• About this task: Wherever a line in the data below holds "subsection", copy that line.

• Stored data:
<<<<
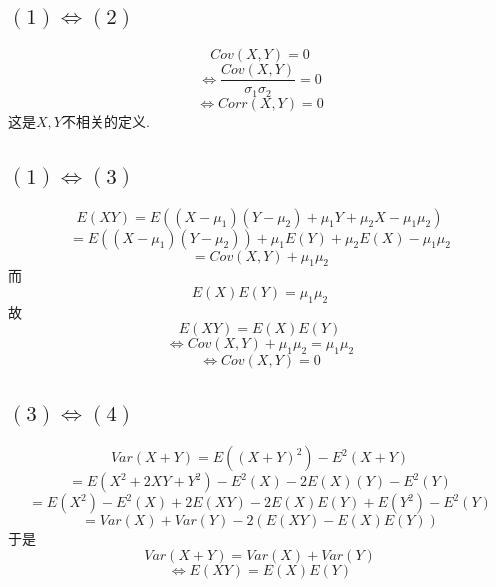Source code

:\documentclass{article}
\begin{document}
\begin{CJK}{UTF8}{gbsn}
\subsection{$(1)\Leftrightarrow(2)$}
$$ Cov(X,Y)=0$$
$$ \Leftrightarrow \frac{Cov(X,Y)}{\sigma_{1}\sigma_{2}}=0$$
$$ \Leftrightarrow Corr(X,Y)=0$$
这是$X,Y$不相关的定义.
\subsection{$(1)\Leftrightarrow(3)$}
$$ E(XY)=E((X-\mu_{1})(Y-{\mu_{2}})+\mu_{1}Y+\mu_{2}X-\mu_{1}\mu_{2})$$
$$ =E((X-\mu_{1})(Y-\mu_{2}))+\mu_{1}E(Y)+\mu_{2}E(X)-\mu_{1}\mu_{2}$$
$$ =Cov(X,Y)+\mu_{1}\mu_{2}$$
而
$$ E(X)E(Y)=\mu_{1}\mu_{2}$$
故
$$ E(XY)=E(X)E(Y)$$
$$ \Leftrightarrow Cov(X,Y)+\mu_{1}\mu_{2}=\mu_{1}\mu_{2}$$
$$ \Leftrightarrow Cov(X,Y)=0$$
\subsection{$(3)\Leftrightarrow(4)$}
$$ Var(X+Y)=E((X+Y)^{2})-E^{2}(X+Y)$$
$$ =E(X^{2}+2XY+Y^{2})-E^{2}(X)-2E(X)(Y)-E^{2}(Y)$$
$$ =E(X^{2})-E^{2}(X)+2E(XY)-2E(X)E(Y)+E(Y^{2})-E^{2}(Y)$$
$$ =Var(X)+Var(Y)-2(E(XY)-E(X)E(Y))$$
于是
$$ Var(X+Y)=Var(X)+Var(Y)$$
$$ \Leftrightarrow E(XY)=E(X)E(Y)$$

\end{CJK}
\end{document}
>>>>
• Exercise output:
\subsection{$(1)\Leftrightarrow(2)$}
\subsection{$(1)\Leftrightarrow(3)$}
\subsection{$(3)\Leftrightarrow(4)$}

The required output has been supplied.